The proof is in the Minneapolis-based institute's annual MediaWise Video Game Report Card (www. mediawise.org), which comes out today for the 13th year. In the past, the report has criticized video-gamemakers and given grades -- often low -- on how their products affect children. But this year, the grades are up and the tone is conciliatory. One reason?

"Nearly all of our policy recommendations from past report cards have been implemented," the report says.

David Walsh, who founded the National Institute on Media and the Family, said there has definitely been a shift in the nonprofit organization's relationship with gamemakers.
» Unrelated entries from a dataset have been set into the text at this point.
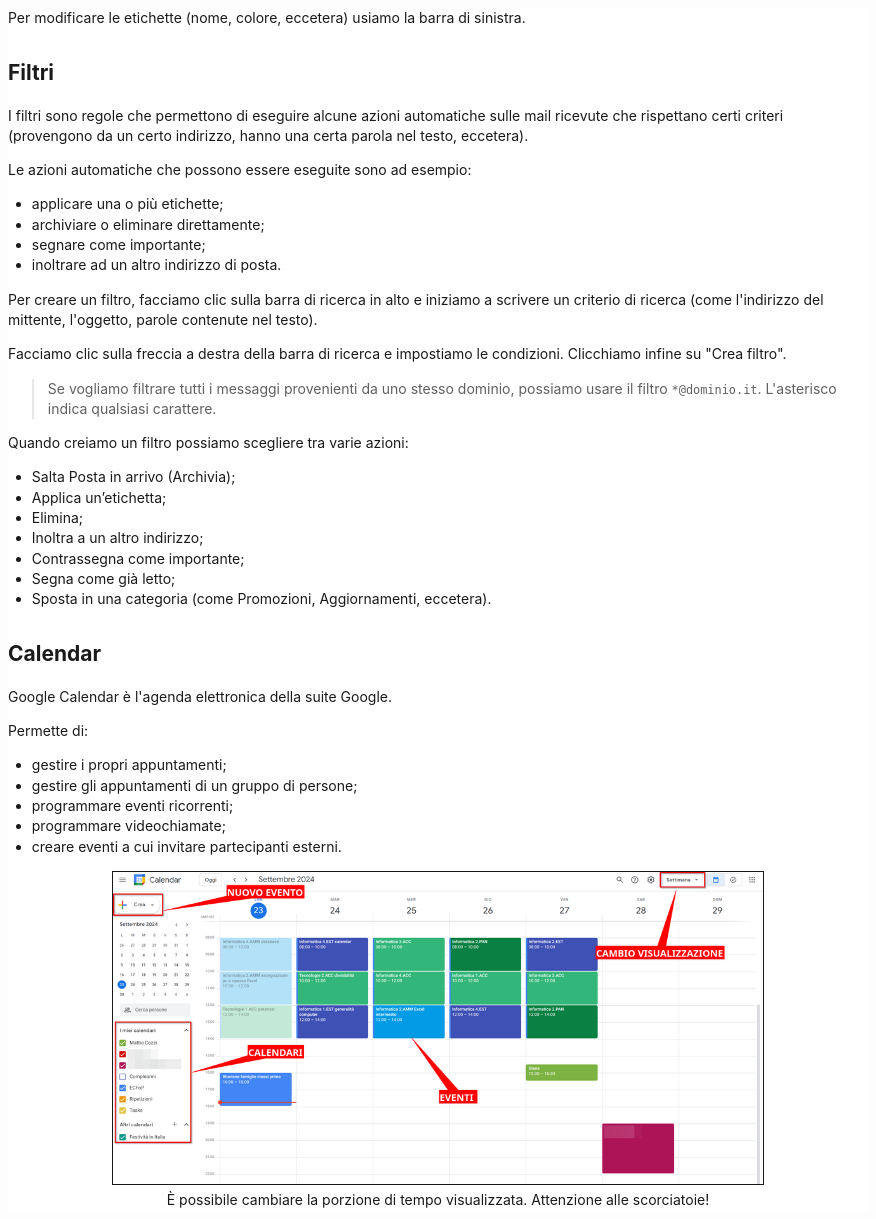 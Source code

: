 Per modificare le etichette (nome, colore, eccetera) usiamo la barra di sinistra.

## Filtri

I filtri sono regole che permettono di eseguire alcune azioni automatiche sulle mail ricevute che rispettano certi criteri (provengono da un certo indirizzo, hanno una certa parola nel testo, eccetera).

Le azioni automatiche che possono essere eseguite sono ad esempio:
- applicare una o più etichette;
- archiviare o eliminare direttamente;
- segnare come importante;
- inoltrare ad un altro indirizzo di posta.

Per creare un filtro, facciamo clic sulla barra di ricerca in alto e iniziamo a scrivere un criterio di ricerca (come l'indirizzo del mittente, l'oggetto, parole contenute nel testo).

Facciamo clic sulla freccia a destra della barra di ricerca e impostiamo le condizioni. Clicchiamo infine su "Crea filtro".

> Se vogliamo filtrare tutti i messaggi provenienti da uno stesso dominio, possiamo usare il filtro ```*@dominio.it```. L'asterisco indica qualsiasi carattere.

Quando creiamo un filtro possiamo scegliere tra varie azioni:  
- Salta Posta in arrivo (Archivia);
- Applica un’etichetta;
- Elimina;
- Inoltra a un altro indirizzo;
- Contrassegna come importante;
- Segna come già letto;
- Sposta in una categoria (come Promozioni, Aggiornamenti, eccetera).

## Calendar

Google Calendar è l'agenda elettronica della suite Google.

Permette di:
- gestire i propri appuntamenti;
- gestire gli appuntamenti di un gruppo di persone;
- programmare eventi ricorrenti;
- programmare videochiamate;
- creare eventi a cui invitare partecipanti esterni.

<p align="center" style="width=100%;">
    <img width="650px" src="img/calendar1.png" border="1px"><br>È possibile cambiare la porzione di tempo visualizzata. Attenzione alle scorciatoie!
"For us to be fair with the report card, we need to acknowledge the fact that the industry has really made significant changes and reforms," Walsh said last week. "While there's still a ways to go, we are starting to see our role now as focusing more and more on parents -- because we've been critiquing the industry for not doing enough to help parents, and they've basically responded to everything that we've asked."

Some examples of the changes the industry has made in response to the institute's concerns, according to Walsh:

• The three major home consoles -- Xbox 360, PlayStation 3 and Wii -- all have parenting controls.
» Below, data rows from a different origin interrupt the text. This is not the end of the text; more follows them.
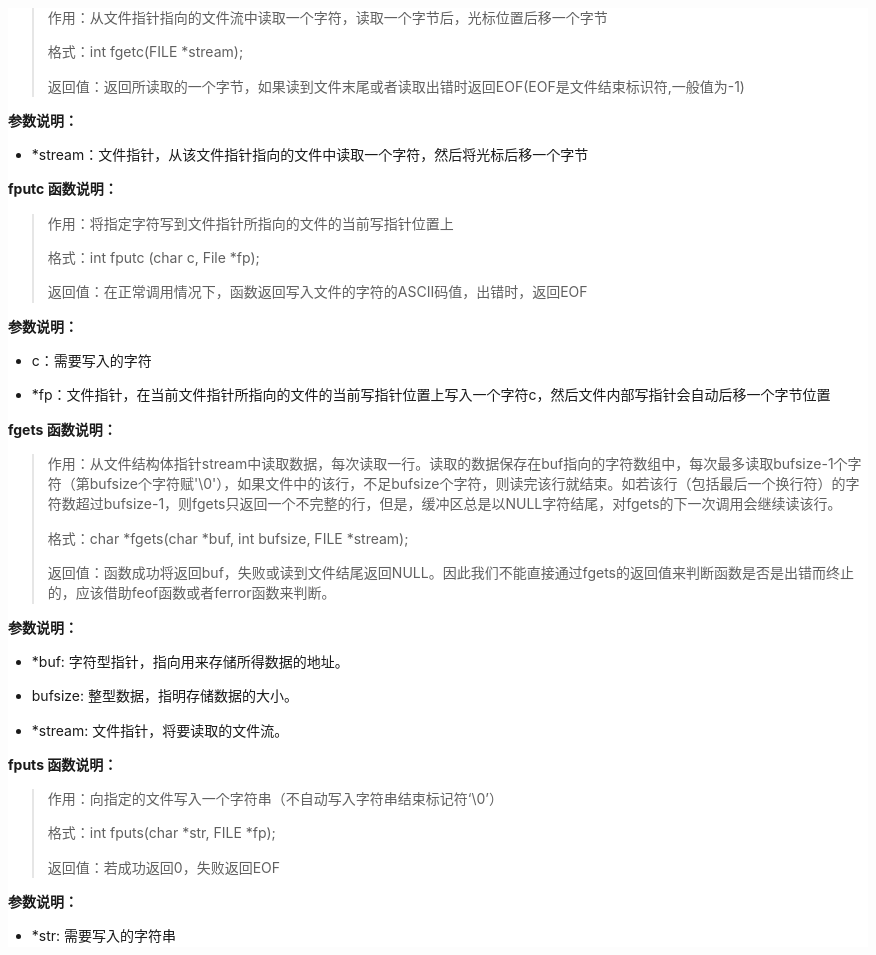 > 作用：从文件指针指向的文件流中读取一个字符，读取一个字节后，光标位置后移一个字节
>
> 格式：int fgetc(FILE \*stream);
>
> 返回值：返回所读取的一个字节，如果读到文件末尾或者读取出错时返回EOF(EOF是文件结束标识符,一般值为-1)
>

**参数说明：**

-  \*stream：文件指针，从该文件指针指向的文件中读取一个字符，然后将光标后移一个字节


**fputc 函数说明：**

> 作用：将指定字符写到文件指针所指向的文件的当前写指针位置上
>
> 格式：int fputc (char c, File \*fp);
>
> 返回值：在正常调用情况下，函数返回写入文件的字符的ASCII码值，出错时，返回EOF
>

**参数说明：**

-  c：需要写入的字符


-  \*fp：文件指针，在当前文件指针所指向的文件的当前写指针位置上写入一个字符c，然后文件内部写指针会自动后移一个字节位置


**fgets 函数说明：**

> 作用：从文件结构体指针stream中读取数据，每次读取一行。读取的数据保存在buf指向的字符数组中，每次最多读取bufsize-1个字符（第bufsize个字符赋'\\0'），如果文件中的该行，不足bufsize个字符，则读完该行就结束。如若该行（包括最后一个换行符）的字符数超过bufsize-1，则fgets只返回一个不完整的行，但是，缓冲区总是以NULL字符结尾，对fgets的下一次调用会继续读该行。
>
> 格式：char \*fgets(char \*buf, int bufsize, FILE \*stream);
>
> 返回值：函数成功将返回buf，失败或读到文件结尾返回NULL。因此我们不能直接通过fgets的返回值来判断函数是否是出错而终止的，应该借助feof函数或者ferror函数来判断。
>

**参数说明：**

-  \*buf: 字符型指针，指向用来存储所得数据的地址。

-  bufsize: 整型数据，指明存储数据的大小。

-  \*stream: 文件指针，将要读取的文件流。


**fputs 函数说明：**

> 作用：向指定的文件写入一个字符串（不自动写入字符串结束标记符‘\\0’）
>
> 格式：int fputs(char \*str, FILE \*fp);
>
> 返回值：若成功返回0，失败返回EOF
>

**参数说明：**

-  \*str: 需要写入的字符串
• Marketing practices that once targeted young players with adult-oriented games have been cleaned up. "They now have probably the best advertising code of conduct among any of the entertainment industries," Walsh said.
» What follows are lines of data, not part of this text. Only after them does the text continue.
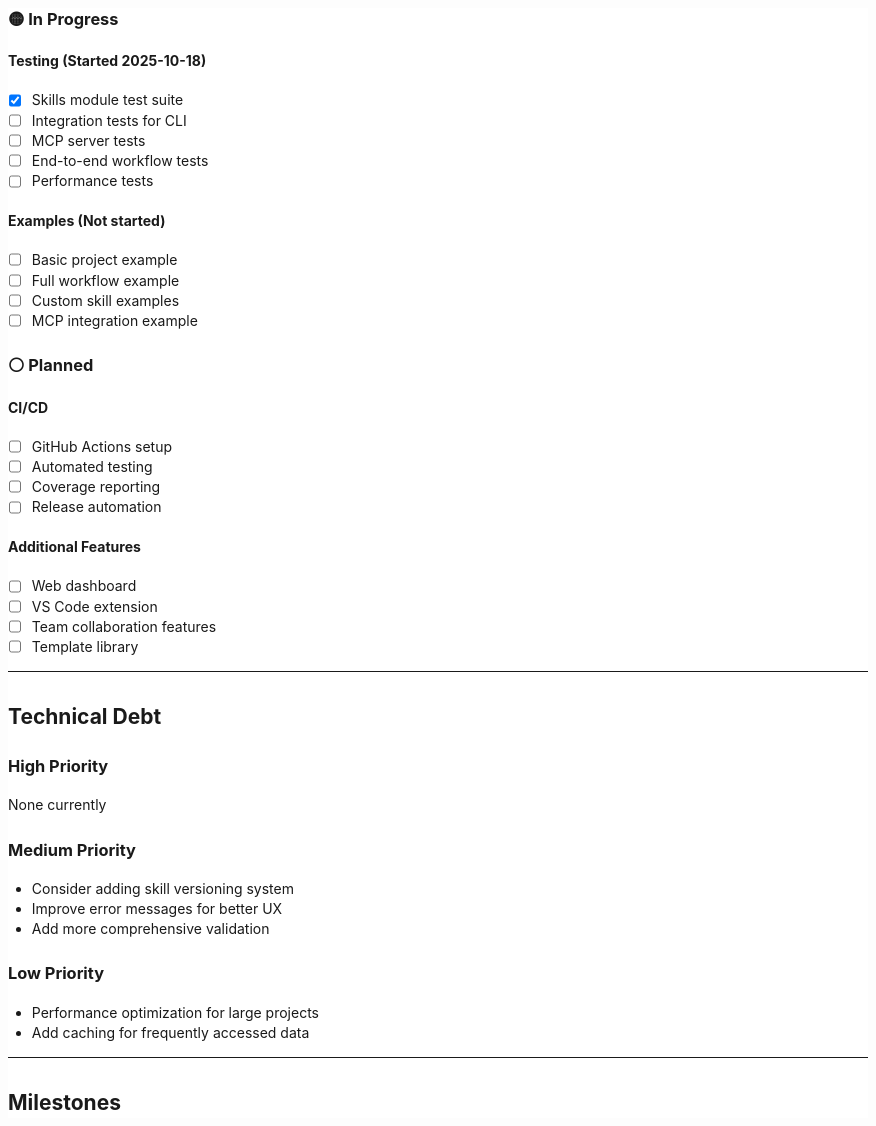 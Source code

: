 ### 🟡 In Progress

#### Testing (Started 2025-10-18)
- [x] Skills module test suite
- [ ] Integration tests for CLI
- [ ] MCP server tests
- [ ] End-to-end workflow tests
- [ ] Performance tests

#### Examples (Not started)
- [ ] Basic project example
- [ ] Full workflow example
- [ ] Custom skill examples
- [ ] MCP integration example

### ⚪ Planned

#### CI/CD
- [ ] GitHub Actions setup
- [ ] Automated testing
- [ ] Coverage reporting
- [ ] Release automation

#### Additional Features
- [ ] Web dashboard
- [ ] VS Code extension
- [ ] Team collaboration features
- [ ] Template library

---

## Technical Debt

### High Priority
None currently

### Medium Priority
- Consider adding skill versioning system
- Improve error messages for better UX
- Add more comprehensive validation

### Low Priority
- Performance optimization for large projects
- Add caching for frequently accessed data

---

## Milestones
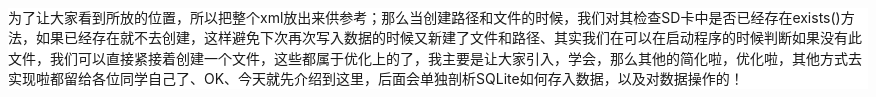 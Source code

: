 为了让大家看到所放的位置，所以把整个xml放出来供参考；那么当创建路径和文件的时候，我们对其检查SD卡中是否已经存在exists()方法，如果已经存在就不去创建，这样避免下次再次写入数据的时候又新建了文件和路径、其实我们在可以在启动程序的时候判断如果没有此文件，我们可以直接紧接着创建一个文件，这些都属于优化上的了，我主要是让大家引入，学会，那么其他的简化啦，优化啦，其他方式去实现啦都留给各位同学自己了、OK、今天就先介绍到这里，后面会单独剖析SQLite如何存入数据，以及对数据操作的！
• The ratings on video games, which were inconsistent and not universally applied, are more accurate.

• Retailers now have 80 percent compliance for verifying the age of buyers before selling games rated Mature, for players 17 and older. "That's not perfect, but it's a heck of a lot better than the zero it was just five years ago," Walsh said.

• The Entertainment Software Ratings Board, an industry-backed group that administers video-game ratings, is doing a better job of educating parents after years of being a prime target of the institute. "Their accelerated parent and retailer education programs are state of the art," he said.

In fact, the ESRB recently augmented its ratings by adding paragraph summaries that detail why a game has received a particular rating. By visiting the ESRB's website (www.esrb.org), parents can quickly get a feel for the game's content. For instance, the summary for the popular mature-rated shooter "Resistance 2" explains, "Aliens and humans get blown up, torn apart, shot, impaled and killed in gushes of red blood and body parts. During cut scenes, team members are killed by aliens, and in one instance, executed by another character. Characters use strong profanity ... during game play and cut scenes."

As more evidence of the new environment, Walsh's comments were even included in the ESRB's news release about its new game summaries.

"There's a good deal of common ground that the ESRB shares with the National Institute on Media and the Family in terms of wanting parents to be involved in and informed about the media their children consume," ESRB president Patricia Vance explained last week. "Dr. Walsh agrees that rating summaries are a powerful tool to allow parents to be even more informed about video game content, and we're very proud to have had his support in our announcement."

Things aren't perfect, Walsh said. Research shows that many kids still play mature-rated games, he added, but the responsibility lies with parents -- the only group to receive an "incomplete" grade on the institute's report card. That's why it also advises parents on which new games to embrace and which ones to avoid (at left).

"What we're doing now is partnering with the industry to work on our now mutually agreed-upon goal, which is educating parents and giving them the tools," Walsh said. "That does not mean that we will abandon our role as the conscience of the industry, but it also doesn't make sense to be a naysayer just for the sake of being a naysayer."